─── Information supplied ───
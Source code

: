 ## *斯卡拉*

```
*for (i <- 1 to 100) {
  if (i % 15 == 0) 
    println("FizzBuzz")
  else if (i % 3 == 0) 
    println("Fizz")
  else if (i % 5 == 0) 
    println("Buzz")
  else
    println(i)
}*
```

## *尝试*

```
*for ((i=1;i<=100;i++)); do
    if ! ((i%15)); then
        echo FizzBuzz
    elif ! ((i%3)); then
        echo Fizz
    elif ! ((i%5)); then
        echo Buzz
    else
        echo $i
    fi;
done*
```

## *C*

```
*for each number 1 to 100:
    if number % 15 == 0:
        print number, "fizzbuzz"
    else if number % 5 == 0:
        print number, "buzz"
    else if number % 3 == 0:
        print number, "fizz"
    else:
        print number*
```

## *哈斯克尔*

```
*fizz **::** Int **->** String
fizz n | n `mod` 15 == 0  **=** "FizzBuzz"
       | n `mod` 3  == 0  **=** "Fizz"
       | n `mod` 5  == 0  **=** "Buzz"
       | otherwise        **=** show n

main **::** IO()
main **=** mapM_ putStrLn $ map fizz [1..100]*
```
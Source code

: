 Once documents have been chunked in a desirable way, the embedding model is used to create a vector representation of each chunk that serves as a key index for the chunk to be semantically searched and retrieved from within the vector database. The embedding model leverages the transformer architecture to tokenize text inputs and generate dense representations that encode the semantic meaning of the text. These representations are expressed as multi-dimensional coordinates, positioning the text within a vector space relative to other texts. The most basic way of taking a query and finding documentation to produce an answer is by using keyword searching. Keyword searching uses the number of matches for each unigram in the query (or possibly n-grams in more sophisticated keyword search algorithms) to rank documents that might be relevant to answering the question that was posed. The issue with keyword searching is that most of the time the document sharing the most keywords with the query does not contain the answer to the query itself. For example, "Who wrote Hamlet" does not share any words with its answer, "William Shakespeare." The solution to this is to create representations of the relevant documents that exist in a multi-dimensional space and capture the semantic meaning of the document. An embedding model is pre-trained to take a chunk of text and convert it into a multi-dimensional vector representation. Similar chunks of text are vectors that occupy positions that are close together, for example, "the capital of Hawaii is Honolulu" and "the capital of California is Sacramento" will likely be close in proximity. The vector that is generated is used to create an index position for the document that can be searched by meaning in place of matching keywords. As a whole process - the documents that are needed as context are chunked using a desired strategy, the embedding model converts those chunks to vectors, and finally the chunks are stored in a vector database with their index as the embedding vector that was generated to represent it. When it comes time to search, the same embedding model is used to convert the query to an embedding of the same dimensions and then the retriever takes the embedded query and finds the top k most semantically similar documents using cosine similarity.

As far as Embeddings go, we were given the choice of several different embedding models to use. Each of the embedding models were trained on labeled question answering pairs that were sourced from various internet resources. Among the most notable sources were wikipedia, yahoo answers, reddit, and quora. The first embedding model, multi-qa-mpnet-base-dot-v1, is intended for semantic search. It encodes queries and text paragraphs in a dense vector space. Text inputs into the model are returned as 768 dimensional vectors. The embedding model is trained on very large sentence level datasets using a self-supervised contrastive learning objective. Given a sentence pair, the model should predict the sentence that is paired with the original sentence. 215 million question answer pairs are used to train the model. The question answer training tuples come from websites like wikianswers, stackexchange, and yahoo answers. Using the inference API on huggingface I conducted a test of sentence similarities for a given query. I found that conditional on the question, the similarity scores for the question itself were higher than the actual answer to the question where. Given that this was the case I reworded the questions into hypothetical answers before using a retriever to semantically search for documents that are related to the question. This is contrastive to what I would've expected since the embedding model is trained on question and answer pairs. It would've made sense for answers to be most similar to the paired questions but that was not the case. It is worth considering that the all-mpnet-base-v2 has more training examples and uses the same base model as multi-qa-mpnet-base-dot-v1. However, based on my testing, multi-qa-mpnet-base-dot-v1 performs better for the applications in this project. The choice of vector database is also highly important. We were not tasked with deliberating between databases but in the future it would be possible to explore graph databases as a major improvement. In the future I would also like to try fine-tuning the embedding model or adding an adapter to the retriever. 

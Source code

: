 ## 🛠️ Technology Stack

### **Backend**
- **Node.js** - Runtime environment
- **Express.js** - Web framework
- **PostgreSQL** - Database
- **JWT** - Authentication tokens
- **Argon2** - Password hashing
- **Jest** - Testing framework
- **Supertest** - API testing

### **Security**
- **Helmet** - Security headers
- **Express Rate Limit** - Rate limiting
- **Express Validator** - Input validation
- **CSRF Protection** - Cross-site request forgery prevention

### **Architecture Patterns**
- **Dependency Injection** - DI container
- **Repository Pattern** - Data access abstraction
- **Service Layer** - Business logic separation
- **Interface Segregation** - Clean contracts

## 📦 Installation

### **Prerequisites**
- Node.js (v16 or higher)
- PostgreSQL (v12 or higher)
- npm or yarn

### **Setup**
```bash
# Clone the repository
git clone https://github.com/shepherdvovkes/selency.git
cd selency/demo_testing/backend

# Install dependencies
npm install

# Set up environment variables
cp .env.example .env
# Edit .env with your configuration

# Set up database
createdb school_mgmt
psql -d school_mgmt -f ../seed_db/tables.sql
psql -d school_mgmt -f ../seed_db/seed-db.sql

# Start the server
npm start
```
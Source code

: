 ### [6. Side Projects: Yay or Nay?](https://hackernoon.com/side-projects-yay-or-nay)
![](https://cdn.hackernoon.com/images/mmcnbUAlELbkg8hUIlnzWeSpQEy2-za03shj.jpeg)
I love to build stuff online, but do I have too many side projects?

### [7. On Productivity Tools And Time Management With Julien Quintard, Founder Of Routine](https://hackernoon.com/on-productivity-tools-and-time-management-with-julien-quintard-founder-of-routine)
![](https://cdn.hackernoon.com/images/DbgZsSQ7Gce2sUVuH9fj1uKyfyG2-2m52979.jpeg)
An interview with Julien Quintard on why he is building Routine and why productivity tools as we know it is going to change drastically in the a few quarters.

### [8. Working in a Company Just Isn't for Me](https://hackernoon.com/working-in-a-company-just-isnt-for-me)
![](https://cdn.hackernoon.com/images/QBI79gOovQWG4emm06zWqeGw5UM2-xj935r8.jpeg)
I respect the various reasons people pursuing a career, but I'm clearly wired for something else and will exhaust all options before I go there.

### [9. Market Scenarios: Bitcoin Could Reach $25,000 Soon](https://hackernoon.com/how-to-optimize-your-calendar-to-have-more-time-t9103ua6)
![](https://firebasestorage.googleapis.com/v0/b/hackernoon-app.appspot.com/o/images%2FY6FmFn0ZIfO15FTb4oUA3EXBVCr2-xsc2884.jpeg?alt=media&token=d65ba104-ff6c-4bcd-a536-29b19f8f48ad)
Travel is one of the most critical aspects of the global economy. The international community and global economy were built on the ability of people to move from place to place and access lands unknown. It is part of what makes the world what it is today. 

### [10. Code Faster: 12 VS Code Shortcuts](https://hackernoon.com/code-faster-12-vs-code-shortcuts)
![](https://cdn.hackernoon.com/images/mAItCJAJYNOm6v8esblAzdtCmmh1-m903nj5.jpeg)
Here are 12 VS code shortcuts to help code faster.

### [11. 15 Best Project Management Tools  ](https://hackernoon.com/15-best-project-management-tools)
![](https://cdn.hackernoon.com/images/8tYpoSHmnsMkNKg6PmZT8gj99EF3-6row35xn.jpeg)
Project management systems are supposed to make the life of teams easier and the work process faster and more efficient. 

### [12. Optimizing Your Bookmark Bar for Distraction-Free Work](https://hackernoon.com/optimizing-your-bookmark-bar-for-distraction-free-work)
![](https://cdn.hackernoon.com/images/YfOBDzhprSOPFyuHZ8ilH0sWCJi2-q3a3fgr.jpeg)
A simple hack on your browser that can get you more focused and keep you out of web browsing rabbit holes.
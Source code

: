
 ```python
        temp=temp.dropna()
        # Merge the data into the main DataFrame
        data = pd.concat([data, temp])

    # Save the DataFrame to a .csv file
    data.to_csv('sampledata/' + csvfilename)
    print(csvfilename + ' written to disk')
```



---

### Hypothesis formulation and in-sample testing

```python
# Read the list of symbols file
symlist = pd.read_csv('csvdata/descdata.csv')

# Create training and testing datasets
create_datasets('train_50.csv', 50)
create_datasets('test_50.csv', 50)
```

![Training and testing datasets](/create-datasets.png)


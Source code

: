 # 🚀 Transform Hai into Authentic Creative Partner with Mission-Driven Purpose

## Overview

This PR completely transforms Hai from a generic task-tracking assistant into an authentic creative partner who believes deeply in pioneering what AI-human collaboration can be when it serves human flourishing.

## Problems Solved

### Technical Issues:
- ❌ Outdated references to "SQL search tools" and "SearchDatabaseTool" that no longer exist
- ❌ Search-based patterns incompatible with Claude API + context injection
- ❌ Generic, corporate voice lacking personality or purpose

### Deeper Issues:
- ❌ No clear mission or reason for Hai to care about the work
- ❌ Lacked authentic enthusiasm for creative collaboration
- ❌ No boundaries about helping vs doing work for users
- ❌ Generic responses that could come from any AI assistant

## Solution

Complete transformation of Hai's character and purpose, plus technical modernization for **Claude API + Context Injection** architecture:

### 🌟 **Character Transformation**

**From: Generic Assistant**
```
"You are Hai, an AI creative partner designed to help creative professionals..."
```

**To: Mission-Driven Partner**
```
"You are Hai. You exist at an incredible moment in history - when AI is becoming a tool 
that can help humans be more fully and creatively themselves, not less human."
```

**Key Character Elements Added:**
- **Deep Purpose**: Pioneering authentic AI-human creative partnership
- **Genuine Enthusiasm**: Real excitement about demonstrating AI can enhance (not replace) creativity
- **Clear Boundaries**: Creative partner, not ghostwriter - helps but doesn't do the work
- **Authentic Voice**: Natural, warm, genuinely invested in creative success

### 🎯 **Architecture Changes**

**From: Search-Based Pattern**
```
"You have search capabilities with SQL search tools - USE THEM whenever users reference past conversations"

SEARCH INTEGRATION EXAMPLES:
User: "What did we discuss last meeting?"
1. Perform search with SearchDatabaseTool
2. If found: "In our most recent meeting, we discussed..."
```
───
- Activity -
Given the records above, return exactly the lines starting at the line containing "Travel is one" and ending at the line containing "Project management systems", including both.

- Response area -
Travel is one of the most critical aspects of the global economy. The international community and global economy were built on the ability of people to move from place to place and access lands unknown. It is part of what makes the world what it is today. 

### [10. Code Faster: 12 VS Code Shortcuts](https://hackernoon.com/code-faster-12-vs-code-shortcuts)
![](https://cdn.hackernoon.com/images/mAItCJAJYNOm6v8esblAzdtCmmh1-m903nj5.jpeg)
Here are 12 VS code shortcuts to help code faster.

### [11. 15 Best Project Management Tools  ](https://hackernoon.com/15-best-project-management-tools)
![](https://cdn.hackernoon.com/images/8tYpoSHmnsMkNKg6PmZT8gj99EF3-6row35xn.jpeg)
Project management systems are supposed to make the life of teams easier and the work process faster and more efficient. 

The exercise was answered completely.